ノラと皇女と野良猫ハート2 (75)

 前作の感想は何だかやや中途半端なままになってしまい、その後、マルセルさん、残響さん、こーしんりょーさんとの討議(残念ながら中断)でも個人的に準備が不十分だったのだが、続編である本作は期待したとおりの佳品だった(特に言葉と詩的イメージが元気なアイリスルート)。2017年にクリアしたのはわずか3作(+ロシア製1作)。2018年は積みゲーを崩すだけで、1本も買うことすらなく終わる可能性もあるが、噛み締めてプレイしていきたい。とりあえずは聴き飽きなそうなOP曲とピアノアレンジ曲集にも感謝。


アイリス
 本が好き、勉強が好き、絵本を声に出して読み聞かせたときに立ち上がってくる場が好きなエクリチュールのパトリシア。彼女が目指すものと同じものに、別の入り口から近づいていくのがパロールのアイリスというとりあえずの対置。

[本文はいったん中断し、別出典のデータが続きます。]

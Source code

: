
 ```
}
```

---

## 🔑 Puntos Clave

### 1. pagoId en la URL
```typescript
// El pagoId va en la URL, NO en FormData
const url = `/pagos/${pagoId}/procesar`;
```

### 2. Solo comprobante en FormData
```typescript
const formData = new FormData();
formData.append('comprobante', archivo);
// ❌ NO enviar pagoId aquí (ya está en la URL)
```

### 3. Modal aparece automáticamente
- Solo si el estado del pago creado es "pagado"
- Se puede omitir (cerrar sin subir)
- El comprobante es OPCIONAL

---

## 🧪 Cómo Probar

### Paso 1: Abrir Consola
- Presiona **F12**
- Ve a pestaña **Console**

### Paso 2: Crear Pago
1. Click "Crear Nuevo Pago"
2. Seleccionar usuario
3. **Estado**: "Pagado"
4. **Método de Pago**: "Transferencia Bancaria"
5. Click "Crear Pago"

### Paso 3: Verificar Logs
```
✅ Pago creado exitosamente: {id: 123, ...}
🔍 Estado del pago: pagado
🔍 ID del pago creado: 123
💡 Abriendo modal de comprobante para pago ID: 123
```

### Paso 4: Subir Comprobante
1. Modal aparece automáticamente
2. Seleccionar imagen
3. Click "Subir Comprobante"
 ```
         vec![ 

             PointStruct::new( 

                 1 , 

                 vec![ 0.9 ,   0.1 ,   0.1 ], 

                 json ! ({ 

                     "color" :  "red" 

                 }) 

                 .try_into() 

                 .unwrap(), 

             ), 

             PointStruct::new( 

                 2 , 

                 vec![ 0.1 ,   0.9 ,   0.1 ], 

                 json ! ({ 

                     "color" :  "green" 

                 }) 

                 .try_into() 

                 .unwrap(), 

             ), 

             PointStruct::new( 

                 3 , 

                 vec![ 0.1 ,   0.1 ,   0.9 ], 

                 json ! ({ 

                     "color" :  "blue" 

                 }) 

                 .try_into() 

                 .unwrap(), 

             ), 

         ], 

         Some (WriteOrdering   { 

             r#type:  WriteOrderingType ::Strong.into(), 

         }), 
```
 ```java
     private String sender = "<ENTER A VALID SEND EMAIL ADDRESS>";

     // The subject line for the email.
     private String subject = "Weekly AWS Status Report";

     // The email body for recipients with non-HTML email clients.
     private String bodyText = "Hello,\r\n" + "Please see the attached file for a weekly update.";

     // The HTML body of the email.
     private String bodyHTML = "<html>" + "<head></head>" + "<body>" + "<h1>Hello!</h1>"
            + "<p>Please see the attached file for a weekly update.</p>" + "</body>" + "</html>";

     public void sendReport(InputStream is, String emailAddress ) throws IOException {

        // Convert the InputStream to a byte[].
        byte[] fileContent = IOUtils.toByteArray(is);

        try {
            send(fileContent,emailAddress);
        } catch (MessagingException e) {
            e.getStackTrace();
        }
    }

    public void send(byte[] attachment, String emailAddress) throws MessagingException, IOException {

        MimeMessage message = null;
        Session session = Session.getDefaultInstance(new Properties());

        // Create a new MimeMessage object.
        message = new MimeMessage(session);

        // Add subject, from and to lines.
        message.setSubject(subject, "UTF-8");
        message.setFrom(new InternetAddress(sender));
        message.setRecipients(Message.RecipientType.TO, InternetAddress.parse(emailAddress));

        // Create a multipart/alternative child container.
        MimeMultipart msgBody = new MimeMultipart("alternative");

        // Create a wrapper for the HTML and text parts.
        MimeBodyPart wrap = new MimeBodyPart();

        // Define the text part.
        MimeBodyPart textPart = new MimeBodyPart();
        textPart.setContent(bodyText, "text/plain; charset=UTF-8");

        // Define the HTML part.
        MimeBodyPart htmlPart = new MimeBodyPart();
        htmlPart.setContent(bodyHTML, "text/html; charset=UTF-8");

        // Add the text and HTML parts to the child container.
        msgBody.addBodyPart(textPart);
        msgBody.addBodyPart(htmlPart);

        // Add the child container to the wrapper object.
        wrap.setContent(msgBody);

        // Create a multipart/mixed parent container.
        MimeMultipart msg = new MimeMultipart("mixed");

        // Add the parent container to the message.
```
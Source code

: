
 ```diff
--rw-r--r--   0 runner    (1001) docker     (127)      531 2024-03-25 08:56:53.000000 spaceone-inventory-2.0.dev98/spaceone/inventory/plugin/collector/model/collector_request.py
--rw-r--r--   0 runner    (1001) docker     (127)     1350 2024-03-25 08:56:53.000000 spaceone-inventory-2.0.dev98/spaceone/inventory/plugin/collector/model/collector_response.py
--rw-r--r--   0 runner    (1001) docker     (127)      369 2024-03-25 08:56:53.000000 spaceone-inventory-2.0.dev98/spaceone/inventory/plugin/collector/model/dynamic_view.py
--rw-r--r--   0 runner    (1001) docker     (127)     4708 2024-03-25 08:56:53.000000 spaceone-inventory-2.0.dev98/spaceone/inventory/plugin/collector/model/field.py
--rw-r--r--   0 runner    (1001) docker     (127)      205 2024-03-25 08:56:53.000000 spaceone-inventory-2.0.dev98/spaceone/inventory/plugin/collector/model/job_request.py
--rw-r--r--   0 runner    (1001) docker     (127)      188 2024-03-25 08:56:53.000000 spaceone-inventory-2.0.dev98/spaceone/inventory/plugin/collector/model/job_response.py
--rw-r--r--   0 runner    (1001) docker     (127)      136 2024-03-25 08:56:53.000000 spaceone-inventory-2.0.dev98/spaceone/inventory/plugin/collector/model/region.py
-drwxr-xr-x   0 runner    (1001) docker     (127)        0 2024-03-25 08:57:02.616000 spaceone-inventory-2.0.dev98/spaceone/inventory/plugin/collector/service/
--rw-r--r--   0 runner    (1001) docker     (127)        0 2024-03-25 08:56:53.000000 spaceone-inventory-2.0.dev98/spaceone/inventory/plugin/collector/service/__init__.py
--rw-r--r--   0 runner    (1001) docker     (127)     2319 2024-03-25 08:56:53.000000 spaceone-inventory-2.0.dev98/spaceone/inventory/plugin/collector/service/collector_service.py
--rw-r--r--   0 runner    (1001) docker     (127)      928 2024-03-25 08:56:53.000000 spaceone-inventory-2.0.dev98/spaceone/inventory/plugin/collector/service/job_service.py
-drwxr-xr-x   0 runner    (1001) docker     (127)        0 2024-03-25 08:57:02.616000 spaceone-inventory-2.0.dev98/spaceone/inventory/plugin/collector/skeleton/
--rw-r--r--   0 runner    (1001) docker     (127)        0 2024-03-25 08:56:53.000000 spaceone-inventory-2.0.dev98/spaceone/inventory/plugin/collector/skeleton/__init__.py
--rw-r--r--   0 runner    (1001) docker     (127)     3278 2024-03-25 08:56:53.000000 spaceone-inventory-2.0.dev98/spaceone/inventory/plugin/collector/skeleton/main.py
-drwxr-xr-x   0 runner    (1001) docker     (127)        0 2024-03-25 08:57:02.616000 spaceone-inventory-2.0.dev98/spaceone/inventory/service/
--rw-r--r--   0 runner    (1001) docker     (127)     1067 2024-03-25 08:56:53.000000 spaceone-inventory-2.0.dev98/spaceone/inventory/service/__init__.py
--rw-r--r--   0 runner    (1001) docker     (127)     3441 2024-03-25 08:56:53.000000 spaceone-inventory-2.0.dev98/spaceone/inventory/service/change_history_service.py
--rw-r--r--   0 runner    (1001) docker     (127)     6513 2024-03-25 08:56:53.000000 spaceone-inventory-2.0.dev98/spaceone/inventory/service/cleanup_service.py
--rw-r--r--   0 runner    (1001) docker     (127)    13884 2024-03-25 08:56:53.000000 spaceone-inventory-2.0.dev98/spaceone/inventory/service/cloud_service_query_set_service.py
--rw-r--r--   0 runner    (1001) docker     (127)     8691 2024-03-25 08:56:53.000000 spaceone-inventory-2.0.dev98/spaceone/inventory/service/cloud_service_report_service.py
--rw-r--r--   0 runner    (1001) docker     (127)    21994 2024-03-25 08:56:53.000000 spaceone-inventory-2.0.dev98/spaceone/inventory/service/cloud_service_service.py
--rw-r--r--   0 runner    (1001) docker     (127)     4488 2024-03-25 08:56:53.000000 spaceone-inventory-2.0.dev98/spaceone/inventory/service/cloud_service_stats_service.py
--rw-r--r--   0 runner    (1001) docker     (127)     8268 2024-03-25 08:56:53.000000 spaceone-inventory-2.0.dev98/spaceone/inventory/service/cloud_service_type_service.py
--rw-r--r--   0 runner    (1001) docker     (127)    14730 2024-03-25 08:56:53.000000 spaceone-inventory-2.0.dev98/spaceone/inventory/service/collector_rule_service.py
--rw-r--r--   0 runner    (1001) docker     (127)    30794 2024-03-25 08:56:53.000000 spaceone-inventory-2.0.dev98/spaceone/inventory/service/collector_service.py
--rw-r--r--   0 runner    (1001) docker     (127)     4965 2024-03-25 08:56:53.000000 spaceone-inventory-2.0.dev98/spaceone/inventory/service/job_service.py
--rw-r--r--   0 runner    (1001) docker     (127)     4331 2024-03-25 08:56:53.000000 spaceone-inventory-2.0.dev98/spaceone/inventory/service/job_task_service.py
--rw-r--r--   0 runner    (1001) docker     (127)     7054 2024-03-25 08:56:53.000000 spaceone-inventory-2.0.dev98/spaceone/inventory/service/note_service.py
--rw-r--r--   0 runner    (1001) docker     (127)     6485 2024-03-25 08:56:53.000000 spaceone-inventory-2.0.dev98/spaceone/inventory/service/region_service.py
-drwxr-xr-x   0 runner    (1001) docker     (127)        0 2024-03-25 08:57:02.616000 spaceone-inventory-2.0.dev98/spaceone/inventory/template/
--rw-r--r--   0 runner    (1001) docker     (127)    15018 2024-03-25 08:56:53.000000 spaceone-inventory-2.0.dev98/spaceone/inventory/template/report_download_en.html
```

−−ねぇってば、ねぇおぼえてる? おぼ? ねぇおぼ?


 音声としての記憶は、固定するための媒体を持たず(再生装置はエクリチュールのような多様性を持たないまがい物として、過去の亡霊として示される)、雪に吸い込まれて消える。消えるたびに新しくやり直し、「よろしくお願いしまーーーーす!」 声と印象とぬくもりが全ての生き方であり、CV花園めいさん(アニメの方で多少なじみあり)の元気な声がよく合っていた。雪とぬくもりの特別な関係については前にも「雪影」の感想とかで書いたけど、この笑顔と声と格好のアイリスではコントラストが一層強まって印象に残る。金髪娘的な露出スタイルが好みに合わず何とかしてくれと思う一方で、肌寒さと元気さの奇妙なバランスが取れている。それは単に気温的なものだけではなくて、時としてアイリスの心が感じる寒さを視覚的に表してしまっているように思える。記録ではなく記憶という不安定なものに存在を規定されていることは、生きた感覚的なものを優先する存在だという一面もあって、生き生きとした幽霊という両義性を見せてくれる。即物性と抽象性を行ったり来たりする。正確には、アイリスの性格からして生き生きの方が中心で、幽霊はその周りを漂う気配のようなものに過ぎないけれど。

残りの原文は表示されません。